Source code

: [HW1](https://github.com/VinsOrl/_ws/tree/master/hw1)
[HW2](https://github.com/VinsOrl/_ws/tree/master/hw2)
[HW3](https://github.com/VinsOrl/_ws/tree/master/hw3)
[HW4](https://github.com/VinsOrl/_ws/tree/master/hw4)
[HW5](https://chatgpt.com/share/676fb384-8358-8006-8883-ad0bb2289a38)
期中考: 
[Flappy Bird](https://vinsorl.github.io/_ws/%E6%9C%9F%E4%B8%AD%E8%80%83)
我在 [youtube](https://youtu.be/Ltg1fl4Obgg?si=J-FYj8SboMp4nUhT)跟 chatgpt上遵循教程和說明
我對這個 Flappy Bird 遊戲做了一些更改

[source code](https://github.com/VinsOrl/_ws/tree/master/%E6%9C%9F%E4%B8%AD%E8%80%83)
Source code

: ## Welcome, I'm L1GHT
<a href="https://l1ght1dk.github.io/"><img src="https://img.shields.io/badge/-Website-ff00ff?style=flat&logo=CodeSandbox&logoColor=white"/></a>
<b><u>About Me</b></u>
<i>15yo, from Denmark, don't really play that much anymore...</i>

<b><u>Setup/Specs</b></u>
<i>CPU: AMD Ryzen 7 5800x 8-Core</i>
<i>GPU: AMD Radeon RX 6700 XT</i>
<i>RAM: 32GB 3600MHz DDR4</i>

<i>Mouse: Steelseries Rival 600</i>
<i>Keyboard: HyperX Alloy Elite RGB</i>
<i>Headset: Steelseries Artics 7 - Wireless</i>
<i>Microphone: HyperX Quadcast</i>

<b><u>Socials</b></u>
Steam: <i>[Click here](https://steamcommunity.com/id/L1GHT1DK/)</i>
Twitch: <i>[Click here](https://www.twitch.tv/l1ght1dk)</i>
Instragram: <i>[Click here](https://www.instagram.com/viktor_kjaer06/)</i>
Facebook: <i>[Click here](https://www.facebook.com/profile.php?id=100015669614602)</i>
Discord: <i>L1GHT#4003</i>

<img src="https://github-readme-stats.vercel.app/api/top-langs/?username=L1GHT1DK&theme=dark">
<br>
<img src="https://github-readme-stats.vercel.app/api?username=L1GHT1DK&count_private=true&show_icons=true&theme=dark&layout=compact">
※
◆ **TO DO**
Go line by line through the data above and report each one that holds the string "tree".

◆ **EXERCISE RESULT**
: [HW1](https://github.com/VinsOrl/_ws/tree/master/hw1)
[HW2](https://github.com/VinsOrl/_ws/tree/master/hw2)
[HW3](https://github.com/VinsOrl/_ws/tree/master/hw3)
[HW4](https://github.com/VinsOrl/_ws/tree/master/hw4)
[source code](https://github.com/VinsOrl/_ws/tree/master/%E6%9C%9F%E4%B8%AD%E8%80%83)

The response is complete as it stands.